**WHAT YOU WILL DO:** Each entry below is to be copied verbatim.

[Stored items]
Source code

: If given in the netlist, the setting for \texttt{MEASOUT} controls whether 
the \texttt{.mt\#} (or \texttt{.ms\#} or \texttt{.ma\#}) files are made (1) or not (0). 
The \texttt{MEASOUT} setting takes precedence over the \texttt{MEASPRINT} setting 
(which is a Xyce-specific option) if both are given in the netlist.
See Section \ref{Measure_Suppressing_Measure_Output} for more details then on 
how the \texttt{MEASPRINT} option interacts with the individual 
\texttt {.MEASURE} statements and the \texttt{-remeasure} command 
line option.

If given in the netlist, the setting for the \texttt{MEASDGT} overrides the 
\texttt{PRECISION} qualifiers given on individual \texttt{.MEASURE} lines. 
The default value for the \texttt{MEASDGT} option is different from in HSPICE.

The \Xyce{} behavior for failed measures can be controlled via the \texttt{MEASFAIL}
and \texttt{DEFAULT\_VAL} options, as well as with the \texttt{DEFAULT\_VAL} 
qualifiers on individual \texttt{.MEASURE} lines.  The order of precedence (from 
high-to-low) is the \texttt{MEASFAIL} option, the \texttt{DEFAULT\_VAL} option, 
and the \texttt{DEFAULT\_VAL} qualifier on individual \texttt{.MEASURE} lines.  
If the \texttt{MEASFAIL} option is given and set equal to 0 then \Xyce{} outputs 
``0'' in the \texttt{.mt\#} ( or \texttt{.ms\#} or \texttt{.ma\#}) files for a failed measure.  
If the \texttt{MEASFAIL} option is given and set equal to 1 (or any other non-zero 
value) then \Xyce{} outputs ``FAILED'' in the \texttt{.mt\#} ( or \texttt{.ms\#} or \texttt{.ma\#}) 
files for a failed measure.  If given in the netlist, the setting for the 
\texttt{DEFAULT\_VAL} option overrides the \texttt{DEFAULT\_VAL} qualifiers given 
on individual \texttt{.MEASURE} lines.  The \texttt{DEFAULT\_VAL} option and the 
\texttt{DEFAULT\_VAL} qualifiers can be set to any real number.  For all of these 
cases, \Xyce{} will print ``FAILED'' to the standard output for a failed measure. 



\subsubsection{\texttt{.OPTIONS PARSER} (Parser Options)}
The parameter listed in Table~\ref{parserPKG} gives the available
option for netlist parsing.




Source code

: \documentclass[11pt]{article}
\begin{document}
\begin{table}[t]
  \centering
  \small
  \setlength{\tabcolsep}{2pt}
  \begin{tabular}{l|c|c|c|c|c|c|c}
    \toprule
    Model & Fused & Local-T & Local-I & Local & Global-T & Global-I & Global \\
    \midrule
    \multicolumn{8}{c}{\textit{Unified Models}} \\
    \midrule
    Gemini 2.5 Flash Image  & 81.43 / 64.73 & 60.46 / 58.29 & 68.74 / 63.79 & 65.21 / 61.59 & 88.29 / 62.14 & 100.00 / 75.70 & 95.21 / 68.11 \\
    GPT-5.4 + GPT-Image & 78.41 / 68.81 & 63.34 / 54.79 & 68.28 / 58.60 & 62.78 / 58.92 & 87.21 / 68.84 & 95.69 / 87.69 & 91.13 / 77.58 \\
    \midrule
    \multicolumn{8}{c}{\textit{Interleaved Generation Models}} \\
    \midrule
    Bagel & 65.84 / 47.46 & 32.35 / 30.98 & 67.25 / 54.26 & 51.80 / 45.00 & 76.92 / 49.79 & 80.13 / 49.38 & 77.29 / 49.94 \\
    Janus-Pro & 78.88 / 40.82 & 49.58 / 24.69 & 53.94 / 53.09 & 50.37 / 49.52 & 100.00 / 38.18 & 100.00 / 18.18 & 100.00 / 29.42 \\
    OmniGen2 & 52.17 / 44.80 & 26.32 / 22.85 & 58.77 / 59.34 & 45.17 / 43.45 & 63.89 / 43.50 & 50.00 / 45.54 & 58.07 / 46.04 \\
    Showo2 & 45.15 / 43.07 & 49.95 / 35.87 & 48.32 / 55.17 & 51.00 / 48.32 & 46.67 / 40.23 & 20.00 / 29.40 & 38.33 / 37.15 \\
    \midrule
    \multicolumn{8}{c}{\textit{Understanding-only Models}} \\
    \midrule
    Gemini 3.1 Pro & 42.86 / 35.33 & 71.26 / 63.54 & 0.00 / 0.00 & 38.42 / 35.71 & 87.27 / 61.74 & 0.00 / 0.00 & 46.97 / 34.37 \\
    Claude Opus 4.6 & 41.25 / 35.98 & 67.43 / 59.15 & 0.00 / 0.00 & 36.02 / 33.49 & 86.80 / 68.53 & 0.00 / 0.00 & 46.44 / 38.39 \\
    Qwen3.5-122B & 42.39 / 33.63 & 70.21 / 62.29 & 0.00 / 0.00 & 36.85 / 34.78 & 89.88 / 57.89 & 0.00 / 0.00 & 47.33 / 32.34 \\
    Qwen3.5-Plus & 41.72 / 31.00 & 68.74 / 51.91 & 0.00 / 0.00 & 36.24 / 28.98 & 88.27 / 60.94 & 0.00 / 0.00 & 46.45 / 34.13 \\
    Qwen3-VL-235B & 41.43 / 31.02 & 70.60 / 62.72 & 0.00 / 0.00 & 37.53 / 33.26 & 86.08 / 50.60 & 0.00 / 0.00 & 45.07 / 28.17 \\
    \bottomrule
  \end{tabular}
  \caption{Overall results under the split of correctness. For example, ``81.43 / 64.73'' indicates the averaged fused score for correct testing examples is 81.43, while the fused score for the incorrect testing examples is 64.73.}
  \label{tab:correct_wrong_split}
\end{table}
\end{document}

**ANSWER BELOW:**
Source code

: If given in the netlist, the setting for \texttt{MEASOUT} controls whether 
the \texttt{.mt\#} (or \texttt{.ms\#} or \texttt{.ma\#}) files are made (1) or not (0). 
The \texttt{MEASOUT} setting takes precedence over the \texttt{MEASPRINT} setting 
(which is a Xyce-specific option) if both are given in the netlist.
See Section \ref{Measure_Suppressing_Measure_Output} for more details then on 
how the \texttt{MEASPRINT} option interacts with the individual 
\texttt {.MEASURE} statements and the \texttt{-remeasure} command 
line option.

If given in the netlist, the setting for the \texttt{MEASDGT} overrides the 
\texttt{PRECISION} qualifiers given on individual \texttt{.MEASURE} lines. 
The default value for the \texttt{MEASDGT} option is different from in HSPICE.

The \Xyce{} behavior for failed measures can be controlled via the \texttt{MEASFAIL}
and \texttt{DEFAULT\_VAL} options, as well as with the \texttt{DEFAULT\_VAL} 
qualifiers on individual \texttt{.MEASURE} lines.  The order of precedence (from 
high-to-low) is the \texttt{MEASFAIL} option, the \texttt{DEFAULT\_VAL} option, 
and the \texttt{DEFAULT\_VAL} qualifier on individual \texttt{.MEASURE} lines.  
If the \texttt{MEASFAIL} option is given and set equal to 0 then \Xyce{} outputs 
``0'' in the \texttt{.mt\#} ( or \texttt{.ms\#} or \texttt{.ma\#}) files for a failed measure.  
If the \texttt{MEASFAIL} option is given and set equal to 1 (or any other non-zero 
value) then \Xyce{} outputs ``FAILED'' in the \texttt{.mt\#} ( or \texttt{.ms\#} or \texttt{.ma\#}) 
files for a failed measure.  If given in the netlist, the setting for the 
\texttt{DEFAULT\_VAL} option overrides the \texttt{DEFAULT\_VAL} qualifiers given 
on individual \texttt{.MEASURE} lines.  The \texttt{DEFAULT\_VAL} option and the 
\texttt{DEFAULT\_VAL} qualifiers can be set to any real number.  For all of these 
cases, \Xyce{} will print ``FAILED'' to the standard output for a failed measure. 



\subsubsection{\texttt{.OPTIONS PARSER} (Parser Options)}
The parameter listed in Table~\ref{parserPKG} gives the available
option for netlist parsing.




Source code

: \documentclass[11pt]{article}
\begin{document}
\begin{table}[t]
  \centering
  \small
  \setlength{\tabcolsep}{2pt}
  \begin{tabular}{l|c|c|c|c|c|c|c}
    \toprule
    Model & Fused & Local-T & Local-I & Local & Global-T & Global-I & Global \\
    \midrule
    \multicolumn{8}{c}{\textit{Unified Models}} \\
    \midrule
    Gemini 2.5 Flash Image  & 81.43 / 64.73 & 60.46 / 58.29 & 68.74 / 63.79 & 65.21 / 61.59 & 88.29 / 62.14 & 100.00 / 75.70 & 95.21 / 68.11 \\
    GPT-5.4 + GPT-Image & 78.41 / 68.81 & 63.34 / 54.79 & 68.28 / 58.60 & 62.78 / 58.92 & 87.21 / 68.84 & 95.69 / 87.69 & 91.13 / 77.58 \\
    \midrule
    \multicolumn{8}{c}{\textit{Interleaved Generation Models}} \\
    \midrule
    Bagel & 65.84 / 47.46 & 32.35 / 30.98 & 67.25 / 54.26 & 51.80 / 45.00 & 76.92 / 49.79 & 80.13 / 49.38 & 77.29 / 49.94 \\
    Janus-Pro & 78.88 / 40.82 & 49.58 / 24.69 & 53.94 / 53.09 & 50.37 / 49.52 & 100.00 / 38.18 & 100.00 / 18.18 & 100.00 / 29.42 \\
    OmniGen2 & 52.17 / 44.80 & 26.32 / 22.85 & 58.77 / 59.34 & 45.17 / 43.45 & 63.89 / 43.50 & 50.00 / 45.54 & 58.07 / 46.04 \\
    Showo2 & 45.15 / 43.07 & 49.95 / 35.87 & 48.32 / 55.17 & 51.00 / 48.32 & 46.67 / 40.23 & 20.00 / 29.40 & 38.33 / 37.15 \\
    \midrule
    \multicolumn{8}{c}{\textit{Understanding-only Models}} \\
    \midrule
    Gemini 3.1 Pro & 42.86 / 35.33 & 71.26 / 63.54 & 0.00 / 0.00 & 38.42 / 35.71 & 87.27 / 61.74 & 0.00 / 0.00 & 46.97 / 34.37 \\
    Claude Opus 4.6 & 41.25 / 35.98 & 67.43 / 59.15 & 0.00 / 0.00 & 36.02 / 33.49 & 86.80 / 68.53 & 0.00 / 0.00 & 46.44 / 38.39 \\
    Qwen3.5-122B & 42.39 / 33.63 & 70.21 / 62.29 & 0.00 / 0.00 & 36.85 / 34.78 & 89.88 / 57.89 & 0.00 / 0.00 & 47.33 / 32.34 \\
    Qwen3.5-Plus & 41.72 / 31.00 & 68.74 / 51.91 & 0.00 / 0.00 & 36.24 / 28.98 & 88.27 / 60.94 & 0.00 / 0.00 & 46.45 / 34.13 \\
    Qwen3-VL-235B & 41.43 / 31.02 & 70.60 / 62.72 & 0.00 / 0.00 & 37.53 / 33.26 & 86.08 / 50.60 & 0.00 / 0.00 & 45.07 / 28.17 \\
    \bottomrule
  \end{tabular}
  \caption{Overall results under the split of correctness. For example, ``81.43 / 64.73'' indicates the averaged fused score for correct testing examples is 81.43, while the fused score for the incorrect testing examples is 64.73.}
  \label{tab:correct_wrong_split}
\end{table}
\end{document}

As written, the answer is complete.